The task: Check each line of the material below, and copy it if it holds the string "decimalOdds".

Records provided:
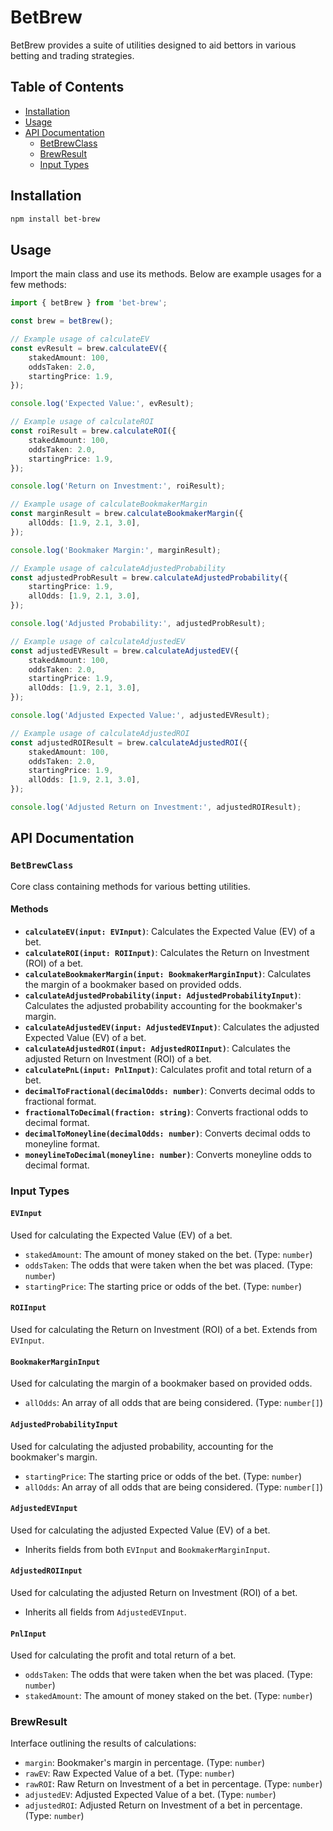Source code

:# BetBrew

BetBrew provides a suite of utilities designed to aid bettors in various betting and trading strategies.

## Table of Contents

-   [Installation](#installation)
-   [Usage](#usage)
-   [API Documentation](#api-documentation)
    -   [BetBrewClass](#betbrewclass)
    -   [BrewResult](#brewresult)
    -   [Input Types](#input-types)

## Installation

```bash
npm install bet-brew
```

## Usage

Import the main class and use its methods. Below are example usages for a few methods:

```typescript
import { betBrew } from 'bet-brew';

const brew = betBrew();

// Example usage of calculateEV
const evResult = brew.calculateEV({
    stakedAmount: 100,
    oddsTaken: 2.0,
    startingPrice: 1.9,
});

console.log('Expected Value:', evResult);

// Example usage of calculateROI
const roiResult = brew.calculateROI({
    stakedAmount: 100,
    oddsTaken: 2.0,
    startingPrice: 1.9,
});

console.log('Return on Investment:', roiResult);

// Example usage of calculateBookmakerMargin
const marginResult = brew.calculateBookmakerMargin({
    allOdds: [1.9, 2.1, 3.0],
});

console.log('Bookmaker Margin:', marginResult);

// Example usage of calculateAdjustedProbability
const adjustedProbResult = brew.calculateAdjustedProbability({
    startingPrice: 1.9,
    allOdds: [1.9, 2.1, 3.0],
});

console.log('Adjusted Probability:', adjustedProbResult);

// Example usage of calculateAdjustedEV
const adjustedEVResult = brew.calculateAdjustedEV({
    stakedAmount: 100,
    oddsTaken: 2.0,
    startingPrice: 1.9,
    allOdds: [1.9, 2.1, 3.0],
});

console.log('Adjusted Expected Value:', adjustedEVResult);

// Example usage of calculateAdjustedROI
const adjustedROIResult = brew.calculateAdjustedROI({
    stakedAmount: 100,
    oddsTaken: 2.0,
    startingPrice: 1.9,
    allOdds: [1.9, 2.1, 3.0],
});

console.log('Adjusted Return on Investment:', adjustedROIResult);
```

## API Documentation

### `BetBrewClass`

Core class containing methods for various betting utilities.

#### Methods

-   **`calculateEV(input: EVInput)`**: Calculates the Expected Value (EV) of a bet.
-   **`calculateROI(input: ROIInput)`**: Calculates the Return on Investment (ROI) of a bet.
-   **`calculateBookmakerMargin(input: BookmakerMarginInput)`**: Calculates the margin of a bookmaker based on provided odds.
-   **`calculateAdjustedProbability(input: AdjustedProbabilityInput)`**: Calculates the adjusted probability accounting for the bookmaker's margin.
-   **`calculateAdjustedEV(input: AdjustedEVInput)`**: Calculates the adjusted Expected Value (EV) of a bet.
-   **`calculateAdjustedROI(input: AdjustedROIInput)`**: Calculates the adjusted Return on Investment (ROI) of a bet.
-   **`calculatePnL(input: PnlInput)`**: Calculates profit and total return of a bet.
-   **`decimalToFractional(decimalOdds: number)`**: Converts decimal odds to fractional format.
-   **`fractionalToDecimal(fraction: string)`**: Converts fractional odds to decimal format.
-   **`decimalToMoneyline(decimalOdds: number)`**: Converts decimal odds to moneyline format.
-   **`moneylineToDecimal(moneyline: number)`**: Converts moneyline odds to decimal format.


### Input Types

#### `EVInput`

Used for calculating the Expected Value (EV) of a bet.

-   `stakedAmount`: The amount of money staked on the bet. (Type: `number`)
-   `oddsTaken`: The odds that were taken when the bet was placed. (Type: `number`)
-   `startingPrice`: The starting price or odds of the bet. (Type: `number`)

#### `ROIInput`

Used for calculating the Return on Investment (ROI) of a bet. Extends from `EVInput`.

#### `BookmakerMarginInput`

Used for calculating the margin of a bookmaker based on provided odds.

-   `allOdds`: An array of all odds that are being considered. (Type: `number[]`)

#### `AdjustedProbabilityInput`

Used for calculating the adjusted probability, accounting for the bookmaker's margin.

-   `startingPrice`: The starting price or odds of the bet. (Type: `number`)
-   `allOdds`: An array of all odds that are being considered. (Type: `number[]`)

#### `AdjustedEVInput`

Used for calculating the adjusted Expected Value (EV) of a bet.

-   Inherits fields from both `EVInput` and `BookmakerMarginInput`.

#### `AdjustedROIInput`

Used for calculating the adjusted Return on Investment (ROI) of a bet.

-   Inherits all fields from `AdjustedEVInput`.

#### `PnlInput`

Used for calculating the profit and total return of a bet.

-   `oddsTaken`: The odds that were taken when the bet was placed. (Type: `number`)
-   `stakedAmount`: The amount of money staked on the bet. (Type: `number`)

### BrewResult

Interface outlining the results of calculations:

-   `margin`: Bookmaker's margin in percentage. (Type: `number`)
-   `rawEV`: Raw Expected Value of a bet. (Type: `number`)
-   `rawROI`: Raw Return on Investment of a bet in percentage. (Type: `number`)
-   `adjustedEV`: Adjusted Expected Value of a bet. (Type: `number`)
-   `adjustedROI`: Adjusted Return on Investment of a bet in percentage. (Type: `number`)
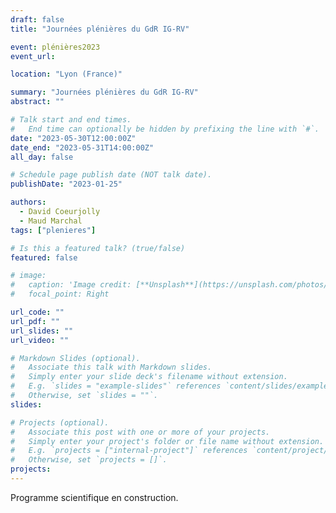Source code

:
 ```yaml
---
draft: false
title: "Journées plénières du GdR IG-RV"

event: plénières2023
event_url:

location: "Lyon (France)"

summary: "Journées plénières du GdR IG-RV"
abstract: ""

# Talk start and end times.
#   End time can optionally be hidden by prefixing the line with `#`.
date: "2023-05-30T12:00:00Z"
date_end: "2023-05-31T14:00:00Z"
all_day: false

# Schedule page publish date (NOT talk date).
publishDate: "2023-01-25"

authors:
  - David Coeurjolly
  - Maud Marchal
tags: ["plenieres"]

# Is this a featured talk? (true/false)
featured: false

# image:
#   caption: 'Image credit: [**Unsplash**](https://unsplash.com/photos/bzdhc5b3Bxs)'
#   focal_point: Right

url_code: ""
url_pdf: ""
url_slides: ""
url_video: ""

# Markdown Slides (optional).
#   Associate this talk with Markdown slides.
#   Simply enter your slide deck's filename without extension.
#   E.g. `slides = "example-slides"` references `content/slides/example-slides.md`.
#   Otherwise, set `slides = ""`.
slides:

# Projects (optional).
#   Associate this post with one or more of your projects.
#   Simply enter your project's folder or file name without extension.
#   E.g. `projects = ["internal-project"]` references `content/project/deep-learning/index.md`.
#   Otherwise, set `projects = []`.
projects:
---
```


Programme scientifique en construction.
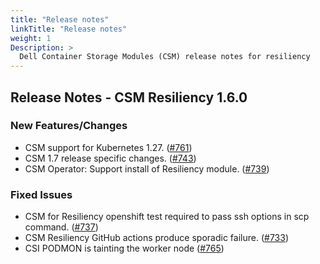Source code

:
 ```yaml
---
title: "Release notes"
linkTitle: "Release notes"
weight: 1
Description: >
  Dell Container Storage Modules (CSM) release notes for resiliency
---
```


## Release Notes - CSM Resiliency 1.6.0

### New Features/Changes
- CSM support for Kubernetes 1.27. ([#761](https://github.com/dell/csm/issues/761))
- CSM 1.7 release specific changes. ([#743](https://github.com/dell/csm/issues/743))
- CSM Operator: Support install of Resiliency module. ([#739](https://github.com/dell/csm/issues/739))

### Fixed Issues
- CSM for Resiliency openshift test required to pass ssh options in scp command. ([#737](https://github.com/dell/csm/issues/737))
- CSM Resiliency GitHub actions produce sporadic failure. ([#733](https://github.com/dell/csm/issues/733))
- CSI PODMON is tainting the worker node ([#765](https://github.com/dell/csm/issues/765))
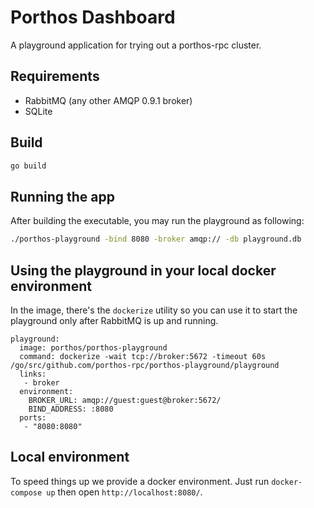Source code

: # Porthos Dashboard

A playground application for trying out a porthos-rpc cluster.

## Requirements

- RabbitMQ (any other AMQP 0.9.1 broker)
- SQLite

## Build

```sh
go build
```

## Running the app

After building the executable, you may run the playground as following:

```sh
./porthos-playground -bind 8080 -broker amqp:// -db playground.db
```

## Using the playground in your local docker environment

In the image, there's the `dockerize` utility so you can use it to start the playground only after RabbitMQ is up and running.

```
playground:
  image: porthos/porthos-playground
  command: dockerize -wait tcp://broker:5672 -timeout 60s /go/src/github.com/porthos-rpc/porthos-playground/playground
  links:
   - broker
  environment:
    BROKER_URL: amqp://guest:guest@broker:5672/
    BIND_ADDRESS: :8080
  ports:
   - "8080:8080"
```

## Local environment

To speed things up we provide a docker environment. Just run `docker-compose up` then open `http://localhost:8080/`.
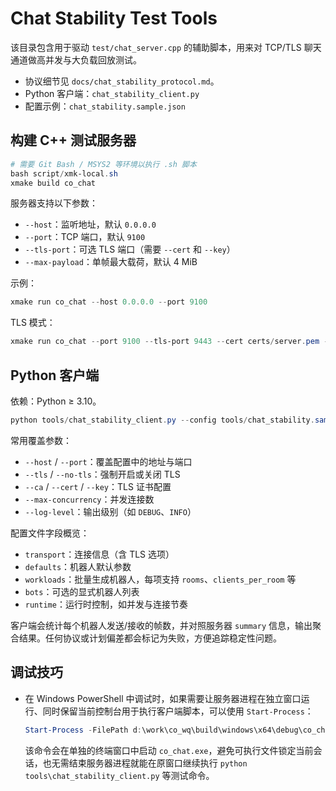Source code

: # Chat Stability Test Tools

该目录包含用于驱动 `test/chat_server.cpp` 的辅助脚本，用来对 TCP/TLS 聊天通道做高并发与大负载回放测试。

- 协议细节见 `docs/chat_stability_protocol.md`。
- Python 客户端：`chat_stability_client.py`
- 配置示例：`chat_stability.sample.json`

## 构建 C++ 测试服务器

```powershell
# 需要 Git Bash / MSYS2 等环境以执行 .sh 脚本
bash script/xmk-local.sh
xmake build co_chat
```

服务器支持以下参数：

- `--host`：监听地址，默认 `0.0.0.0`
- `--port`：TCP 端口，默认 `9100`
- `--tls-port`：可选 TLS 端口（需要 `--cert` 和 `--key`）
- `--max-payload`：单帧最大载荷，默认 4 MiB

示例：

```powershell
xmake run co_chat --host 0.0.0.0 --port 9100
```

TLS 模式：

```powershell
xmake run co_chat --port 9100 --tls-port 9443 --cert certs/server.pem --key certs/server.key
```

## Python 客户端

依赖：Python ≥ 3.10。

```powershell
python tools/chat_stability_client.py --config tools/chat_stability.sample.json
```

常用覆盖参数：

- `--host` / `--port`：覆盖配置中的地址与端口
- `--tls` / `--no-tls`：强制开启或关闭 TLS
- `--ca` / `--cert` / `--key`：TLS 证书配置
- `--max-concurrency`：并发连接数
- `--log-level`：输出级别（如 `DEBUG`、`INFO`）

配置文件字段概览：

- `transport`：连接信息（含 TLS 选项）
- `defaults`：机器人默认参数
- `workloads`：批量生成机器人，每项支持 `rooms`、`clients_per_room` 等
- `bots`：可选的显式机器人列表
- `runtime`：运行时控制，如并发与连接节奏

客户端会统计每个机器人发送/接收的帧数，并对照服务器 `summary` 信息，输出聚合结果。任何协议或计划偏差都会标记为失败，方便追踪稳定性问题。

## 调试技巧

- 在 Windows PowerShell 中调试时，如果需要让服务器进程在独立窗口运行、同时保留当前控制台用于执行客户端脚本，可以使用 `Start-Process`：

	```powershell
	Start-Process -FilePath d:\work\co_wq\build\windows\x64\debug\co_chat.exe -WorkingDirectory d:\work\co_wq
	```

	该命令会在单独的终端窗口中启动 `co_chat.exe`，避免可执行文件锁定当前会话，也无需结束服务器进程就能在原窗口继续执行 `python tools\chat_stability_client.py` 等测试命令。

Task output:
-   **`decimalToFractional(decimalOdds: number)`**: Converts decimal odds to fractional format.
-   **`decimalToMoneyline(decimalOdds: number)`**: Converts decimal odds to moneyline format.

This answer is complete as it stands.